Earth Cry

1855 bot der Präsident der Vereinigten Staaten, Franklin Pearce, den Duwamish und Suquamish, einem mittlerweile ausgestorbenem Indianervolk im heutigen Bundesstaat Washington, an, ihr Land weißen Siedlern zu verkaufen und sich in ein Reservat zurückzuziehen.


Indigenen Völkern wie diesen war Kauf und Verkauf von Land fremd. Die Entgegnung von Seattle, Häuptling der Duwamish, ist ein Zeugnis:

«Wenn wir die Frische der Luft und das Glitzern des Wassers nicht besitzen, wie könnt Ihr sie dann von uns kaufen? […] Wir sind ein Teil der Erde, und sie ist ein Teil von uns.»

Das Bühneneurythmie-Projekt unter Leitung von Dong-Won Lim, Rob Barendsma und Bart-Jeroen Kool bringt den Geist dieser Rede auf die Bühne. ‹Earth Cry – How can you buy or sell the sky, the warmth of the land?› lautet das Programm des internationalen Projektensembles, dessen Aufführung am Goetheanum startet und dann auf Tournee geht.

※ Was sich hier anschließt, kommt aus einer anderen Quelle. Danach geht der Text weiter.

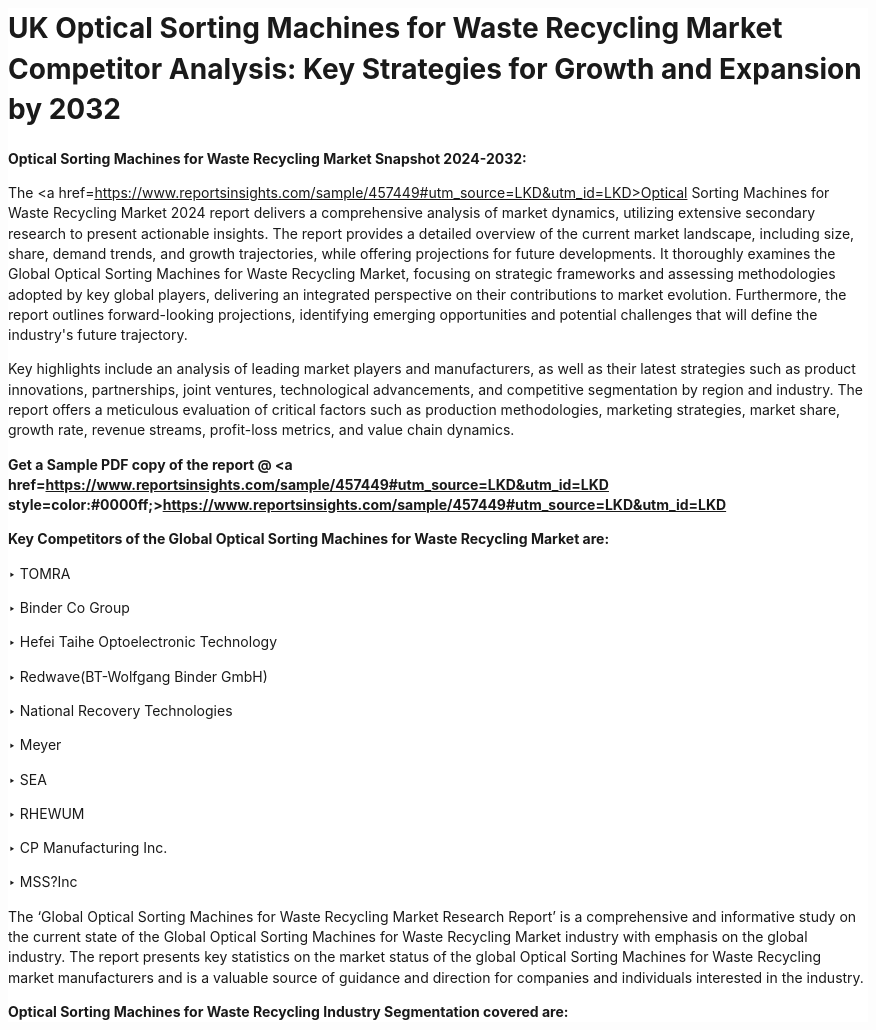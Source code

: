 # UK Optical Sorting Machines for Waste Recycling Market Competitor Analysis: Key Strategies for Growth and Expansion by 2032

<strong>Optical Sorting Machines for Waste Recycling Market Snapshot 2024-2032:</strong>

The <a href=https://www.reportsinsights.com/sample/457449#utm_source=LKD&utm_id=LKD>Optical Sorting Machines for Waste Recycling Market 2024 report</a> delivers a comprehensive analysis of market dynamics, utilizing extensive secondary research to present actionable insights. The report provides a detailed overview of the current market landscape, including size, share, demand trends, and growth trajectories, while offering projections for future developments. It thoroughly examines the Global Optical Sorting Machines for Waste Recycling Market, focusing on strategic frameworks and assessing methodologies adopted by key global players, delivering an integrated perspective on their contributions to market evolution. Furthermore, the report outlines forward-looking projections, identifying emerging opportunities and potential challenges that will define the industry's future trajectory.

Key highlights include an analysis of leading market players and manufacturers, as well as their latest strategies such as product innovations, partnerships, joint ventures, technological advancements, and competitive segmentation by region and industry. The report offers a meticulous evaluation of critical factors such as production methodologies, marketing strategies, market share, growth rate, revenue streams, profit-loss metrics, and value chain dynamics.

<strong>Get a Sample PDF copy of the report @ <a href=https://www.reportsinsights.com/sample/457449#utm_source=LKD&utm_id=LKD style=color:#0000ff;>https://www.reportsinsights.com/sample/457449#utm_source=LKD&utm_id=LKD</a></strong>

<strong>Key Competitors of the Global Optical Sorting Machines for Waste Recycling Market are:</strong>

‣ TOMRA

‣ Binder  Co Group

‣ Hefei Taihe Optoelectronic Technology

‣ Redwave(BT-Wolfgang Binder GmbH)

‣ National Recovery Technologies

‣ Meyer

‣ SEA

‣ RHEWUM

‣ CP Manufacturing Inc.

‣ MSS?Inc

The ‘Global Optical Sorting Machines for Waste Recycling Market Research Report’ is a comprehensive and informative study on the current state of the Global Optical Sorting Machines for Waste Recycling Market industry with emphasis on the global industry. The report presents key statistics on the market status of the global Optical Sorting Machines for Waste Recycling market manufacturers and is a valuable source of guidance and direction for companies and individuals interested in the industry.

<strong>Optical Sorting Machines for Waste Recycling Industry Segmentation covered are:</strong>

«Was die Erde befällt, befällt auch die Söhne der Erde; was immer den Tieren geschieht – geschieht bald auch dem Menschen. Alle Dinge sind verbunden. Was der Mensch der Erde antut, tut er sich selbst an.» So lauten die Mahnworte des indianischen Führers, der auch eine Brücke schlägt: «Vielleicht könnten wir Euch verstehen, wenn wir wüssten, wovon Ihr träumt.»